(Document images with source code)
━━━━
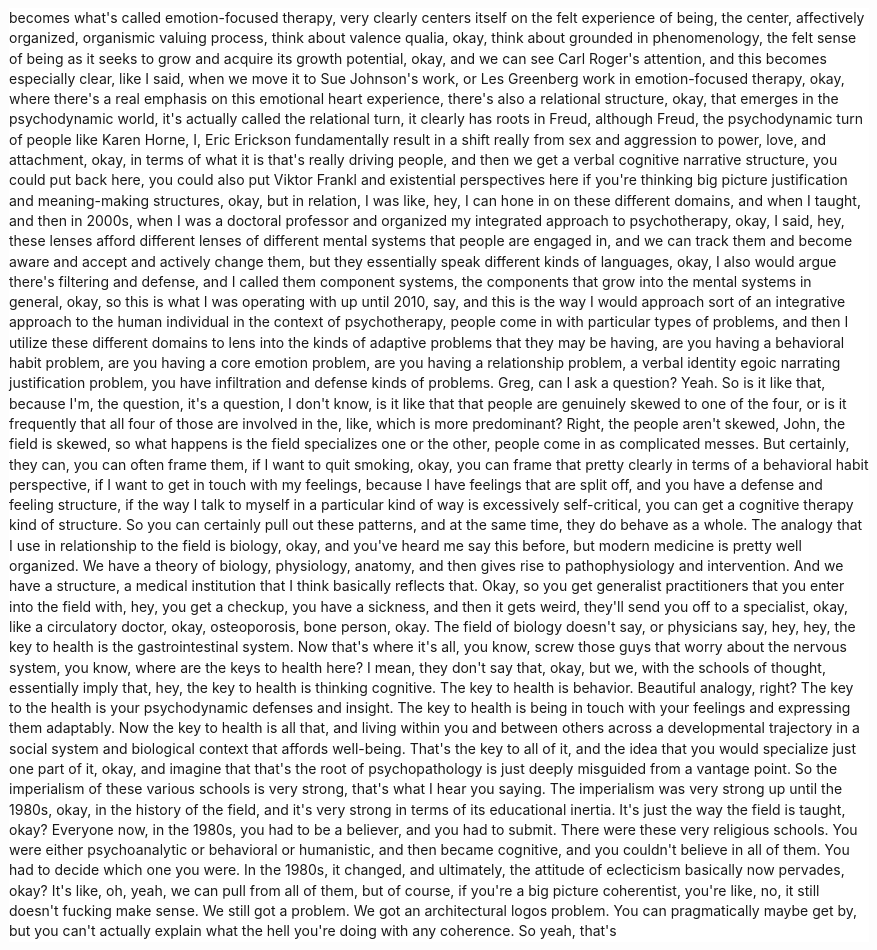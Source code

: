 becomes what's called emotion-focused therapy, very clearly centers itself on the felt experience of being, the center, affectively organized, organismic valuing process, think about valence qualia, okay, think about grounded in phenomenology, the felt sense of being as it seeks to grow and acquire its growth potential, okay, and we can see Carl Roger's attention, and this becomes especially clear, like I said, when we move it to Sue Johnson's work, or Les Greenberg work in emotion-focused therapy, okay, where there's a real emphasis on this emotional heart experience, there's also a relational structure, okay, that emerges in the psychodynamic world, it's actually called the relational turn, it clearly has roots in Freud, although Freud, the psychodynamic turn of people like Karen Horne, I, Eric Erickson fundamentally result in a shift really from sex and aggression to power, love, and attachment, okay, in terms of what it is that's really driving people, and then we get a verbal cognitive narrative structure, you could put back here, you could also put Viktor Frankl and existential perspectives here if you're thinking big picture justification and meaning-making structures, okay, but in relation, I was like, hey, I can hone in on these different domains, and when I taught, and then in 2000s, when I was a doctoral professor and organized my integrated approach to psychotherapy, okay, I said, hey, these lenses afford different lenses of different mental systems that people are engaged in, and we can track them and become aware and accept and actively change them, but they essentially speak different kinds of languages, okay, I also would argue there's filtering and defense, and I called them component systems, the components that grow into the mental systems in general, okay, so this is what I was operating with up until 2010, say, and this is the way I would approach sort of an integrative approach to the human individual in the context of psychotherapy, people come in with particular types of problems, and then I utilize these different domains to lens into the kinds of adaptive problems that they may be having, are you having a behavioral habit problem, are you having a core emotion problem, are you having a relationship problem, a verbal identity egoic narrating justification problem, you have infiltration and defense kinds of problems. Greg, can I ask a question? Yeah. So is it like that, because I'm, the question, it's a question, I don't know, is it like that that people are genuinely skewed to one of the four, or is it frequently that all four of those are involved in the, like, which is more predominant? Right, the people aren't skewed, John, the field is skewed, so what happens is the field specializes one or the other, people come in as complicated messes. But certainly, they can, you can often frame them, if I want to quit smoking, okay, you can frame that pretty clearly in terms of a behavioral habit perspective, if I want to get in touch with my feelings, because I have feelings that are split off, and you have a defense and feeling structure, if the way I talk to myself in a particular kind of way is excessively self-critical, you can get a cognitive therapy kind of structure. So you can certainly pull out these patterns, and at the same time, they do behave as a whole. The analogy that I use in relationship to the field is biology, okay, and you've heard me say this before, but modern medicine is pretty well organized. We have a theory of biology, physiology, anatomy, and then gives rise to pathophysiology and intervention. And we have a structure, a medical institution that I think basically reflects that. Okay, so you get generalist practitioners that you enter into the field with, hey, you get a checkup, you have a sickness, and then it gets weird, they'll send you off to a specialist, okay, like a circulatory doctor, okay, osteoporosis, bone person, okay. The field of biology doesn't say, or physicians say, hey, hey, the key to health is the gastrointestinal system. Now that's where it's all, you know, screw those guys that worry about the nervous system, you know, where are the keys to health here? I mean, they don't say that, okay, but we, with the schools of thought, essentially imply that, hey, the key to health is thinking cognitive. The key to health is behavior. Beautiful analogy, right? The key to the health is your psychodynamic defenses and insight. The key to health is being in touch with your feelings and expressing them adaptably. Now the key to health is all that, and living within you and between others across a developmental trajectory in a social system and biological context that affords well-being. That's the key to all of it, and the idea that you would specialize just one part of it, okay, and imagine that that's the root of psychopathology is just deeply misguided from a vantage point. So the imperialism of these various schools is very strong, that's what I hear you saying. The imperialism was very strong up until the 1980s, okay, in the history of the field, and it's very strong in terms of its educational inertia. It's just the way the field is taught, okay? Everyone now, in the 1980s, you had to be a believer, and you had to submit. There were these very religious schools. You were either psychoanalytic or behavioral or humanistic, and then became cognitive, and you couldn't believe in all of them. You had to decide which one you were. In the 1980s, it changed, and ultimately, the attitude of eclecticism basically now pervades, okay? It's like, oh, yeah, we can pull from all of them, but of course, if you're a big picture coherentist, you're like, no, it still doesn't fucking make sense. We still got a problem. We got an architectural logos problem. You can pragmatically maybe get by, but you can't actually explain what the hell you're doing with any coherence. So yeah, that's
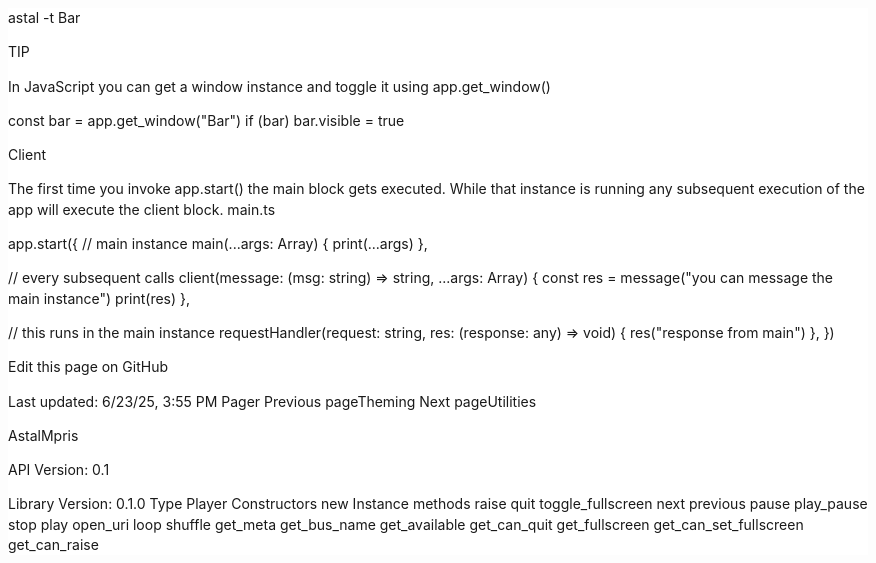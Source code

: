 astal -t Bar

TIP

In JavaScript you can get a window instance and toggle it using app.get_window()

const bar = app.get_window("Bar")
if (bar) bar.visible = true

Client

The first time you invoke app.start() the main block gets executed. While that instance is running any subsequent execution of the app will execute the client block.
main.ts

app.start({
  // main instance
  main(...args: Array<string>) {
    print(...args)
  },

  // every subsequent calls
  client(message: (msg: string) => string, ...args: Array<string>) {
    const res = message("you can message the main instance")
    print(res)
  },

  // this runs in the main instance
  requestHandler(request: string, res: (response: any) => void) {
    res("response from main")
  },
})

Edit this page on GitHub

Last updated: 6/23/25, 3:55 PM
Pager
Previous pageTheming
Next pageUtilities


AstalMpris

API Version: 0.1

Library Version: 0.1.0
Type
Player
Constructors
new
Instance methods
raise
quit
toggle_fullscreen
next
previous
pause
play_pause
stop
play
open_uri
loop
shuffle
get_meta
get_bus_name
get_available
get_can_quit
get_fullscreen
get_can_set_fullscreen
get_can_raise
━━━━
▸ **TASK OBJECTIVE**: Reproduce each entry above word for word. Pictures are not part of the copy.

▸ **ANSWER BELOW**:
Source code

: becomes what's called emotion-focused therapy, very clearly centers itself on the felt experience of being, the center, affectively organized, organismic valuing process, think about valence qualia, okay, think about grounded in phenomenology, the felt sense of being as it seeks to grow and acquire its growth potential, okay, and we can see Carl Roger's attention, and this becomes especially clear, like I said, when we move it to Sue Johnson's work, or Les Greenberg work in emotion-focused therapy, okay, where there's a real emphasis on this emotional heart experience, there's also a relational structure, okay, that emerges in the psychodynamic world, it's actually called the relational turn, it clearly has roots in Freud, although Freud, the psychodynamic turn of people like Karen Horne, I, Eric Erickson fundamentally result in a shift really from sex and aggression to power, love, and attachment, okay, in terms of what it is that's really driving people, and then we get a verbal cognitive narrative structure, you could put back here, you could also put Viktor Frankl and existential perspectives here if you're thinking big picture justification and meaning-making structures, okay, but in relation, I was like, hey, I can hone in on these different domains, and when I taught, and then in 2000s, when I was a doctoral professor and organized my integrated approach to psychotherapy, okay, I said, hey, these lenses afford different lenses of different mental systems that people are engaged in, and we can track them and become aware and accept and actively change them, but they essentially speak different kinds of languages, okay, I also would argue there's filtering and defense, and I called them component systems, the components that grow into the mental systems in general, okay, so this is what I was operating with up until 2010, say, and this is the way I would approach sort of an integrative approach to the human individual in the context of psychotherapy, people come in with particular types of problems, and then I utilize these different domains to lens into the kinds of adaptive problems that they may be having, are you having a behavioral habit problem, are you having a core emotion problem, are you having a relationship problem, a verbal identity egoic narrating justification problem, you have infiltration and defense kinds of problems. Greg, can I ask a question? Yeah. So is it like that, because I'm, the question, it's a question, I don't know, is it like that that people are genuinely skewed to one of the four, or is it frequently that all four of those are involved in the, like, which is more predominant? Right, the people aren't skewed, John, the field is skewed, so what happens is the field specializes one or the other, people come in as complicated messes. But certainly, they can, you can often frame them, if I want to quit smoking, okay, you can frame that pretty clearly in terms of a behavioral habit perspective, if I want to get in touch with my feelings, because I have feelings that are split off, and you have a defense and feeling structure, if the way I talk to myself in a particular kind of way is excessively self-critical, you can get a cognitive therapy kind of structure. So you can certainly pull out these patterns, and at the same time, they do behave as a whole. The analogy that I use in relationship to the field is biology, okay, and you've heard me say this before, but modern medicine is pretty well organized. We have a theory of biology, physiology, anatomy, and then gives rise to pathophysiology and intervention. And we have a structure, a medical institution that I think basically reflects that. Okay, so you get generalist practitioners that you enter into the field with, hey, you get a checkup, you have a sickness, and then it gets weird, they'll send you off to a specialist, okay, like a circulatory doctor, okay, osteoporosis, bone person, okay. The field of biology doesn't say, or physicians say, hey, hey, the key to health is the gastrointestinal system. Now that's where it's all, you know, screw those guys that worry about the nervous system, you know, where are the keys to health here? I mean, they don't say that, okay, but we, with the schools of thought, essentially imply that, hey, the key to health is thinking cognitive. The key to health is behavior. Beautiful analogy, right? The key to the health is your psychodynamic defenses and insight. The key to health is being in touch with your feelings and expressing them adaptably. Now the key to health is all that, and living within you and between others across a developmental trajectory in a social system and biological context that affords well-being. That's the key to all of it, and the idea that you would specialize just one part of it, okay, and imagine that that's the root of psychopathology is just deeply misguided from a vantage point. So the imperialism of these various schools is very strong, that's what I hear you saying. The imperialism was very strong up until the 1980s, okay, in the history of the field, and it's very strong in terms of its educational inertia. It's just the way the field is taught, okay? Everyone now, in the 1980s, you had to be a believer, and you had to submit. There were these very religious schools. You were either psychoanalytic or behavioral or humanistic, and then became cognitive, and you couldn't believe in all of them. You had to decide which one you were. In the 1980s, it changed, and ultimately, the attitude of eclecticism basically now pervades, okay? It's like, oh, yeah, we can pull from all of them, but of course, if you're a big picture coherentist, you're like, no, it still doesn't fucking make sense. We still got a problem. We got an architectural logos problem. You can pragmatically maybe get by, but you can't actually explain what the hell you're doing with any coherence. So yeah, that's
Source code

: astal -t Bar

TIP

In JavaScript you can get a window instance and toggle it using app.get_window()

const bar = app.get_window("Bar")
if (bar) bar.visible = true

Client

The first time you invoke app.start() the main block gets executed. While that instance is running any subsequent execution of the app will execute the client block.
main.ts

app.start({
  // main instance
  main(...args: Array<string>) {
    print(...args)
  },

  // every subsequent calls
  client(message: (msg: string) => string, ...args: Array<string>) {
    const res = message("you can message the main instance")
    print(res)
  },

  // this runs in the main instance
  requestHandler(request: string, res: (response: any) => void) {
    res("response from main")
  },
})

Edit this page on GitHub

Last updated: 6/23/25, 3:55 PM
Pager
Previous pageTheming
Next pageUtilities


AstalMpris

API Version: 0.1

Library Version: 0.1.0
Type
Player
Constructors
new
Instance methods
raise
quit
toggle_fullscreen
next
previous
pause
play_pause
stop
play
open_uri
loop
shuffle
get_meta
get_bus_name
get_available
get_can_quit
get_fullscreen
get_can_set_fullscreen
get_can_raise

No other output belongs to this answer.